Incorporating Analytics in Production
Some of the biggest arguments we see during the NFL Draft process are between “Film Twitter” and “Analytics Twitter” over prospects, particularly at the wide receiver position.
Analytics folks love the dominator rating, which measures a player’s market share in their offense. They believe that’s one of the better indicators of success in the NFL. A.J. Green, Julio Jones, and Demaryius Thomas are three names who had large dominator ratings who found success in the NFL.
Obviously, the film grinders (this writer included) believe that identifying top traits on film and grading them on a numerical scale will translate most to success in the NFL.
So how do we decide this? Well, it’s important for both sides to embrace the other. As much as the film doesn’t lie, if a player is limited athletically, that matters. If production analytics numbers aren’t great, it matters to an extent.

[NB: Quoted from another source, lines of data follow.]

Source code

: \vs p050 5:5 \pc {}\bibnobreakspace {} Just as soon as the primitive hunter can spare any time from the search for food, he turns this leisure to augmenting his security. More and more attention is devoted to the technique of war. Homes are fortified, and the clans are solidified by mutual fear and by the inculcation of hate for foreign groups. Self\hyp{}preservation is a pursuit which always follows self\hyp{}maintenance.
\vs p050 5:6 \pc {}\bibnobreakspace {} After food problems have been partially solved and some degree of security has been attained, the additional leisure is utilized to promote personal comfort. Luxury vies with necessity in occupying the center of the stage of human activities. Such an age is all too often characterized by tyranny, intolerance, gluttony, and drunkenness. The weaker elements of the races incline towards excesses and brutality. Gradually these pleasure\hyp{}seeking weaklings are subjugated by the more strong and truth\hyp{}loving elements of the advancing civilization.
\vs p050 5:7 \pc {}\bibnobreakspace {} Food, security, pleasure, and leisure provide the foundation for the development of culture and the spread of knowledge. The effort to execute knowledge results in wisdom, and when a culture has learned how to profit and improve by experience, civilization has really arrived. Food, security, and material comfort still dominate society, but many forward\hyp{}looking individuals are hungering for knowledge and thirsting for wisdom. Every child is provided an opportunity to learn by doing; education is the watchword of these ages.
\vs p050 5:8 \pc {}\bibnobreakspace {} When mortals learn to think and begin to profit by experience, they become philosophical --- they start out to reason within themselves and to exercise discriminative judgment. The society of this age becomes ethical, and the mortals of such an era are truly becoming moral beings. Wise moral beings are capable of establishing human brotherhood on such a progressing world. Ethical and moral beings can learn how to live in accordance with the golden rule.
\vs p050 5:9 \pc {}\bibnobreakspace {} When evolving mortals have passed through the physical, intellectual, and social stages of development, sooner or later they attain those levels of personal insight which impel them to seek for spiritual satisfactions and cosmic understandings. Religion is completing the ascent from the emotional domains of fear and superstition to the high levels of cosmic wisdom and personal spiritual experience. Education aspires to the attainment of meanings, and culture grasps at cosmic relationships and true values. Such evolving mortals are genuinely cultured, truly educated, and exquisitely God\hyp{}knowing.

If we come back to the dominator rating quickly, think about it logically. Wouldn’t the best players get a lot of market share and produce with said market share. Isn’t it important for top talents to break out when they’re younger (the term in the analytics community is “breakout age”)? Of course, it does! But, there are always exceptions, which is why neither side is perfect.
So, to the film grinders out there, embrace analytics, try to incorporate things you think translate the most. A lot of this is trial and error to find the best correlation, and taking in as much information as possible is important.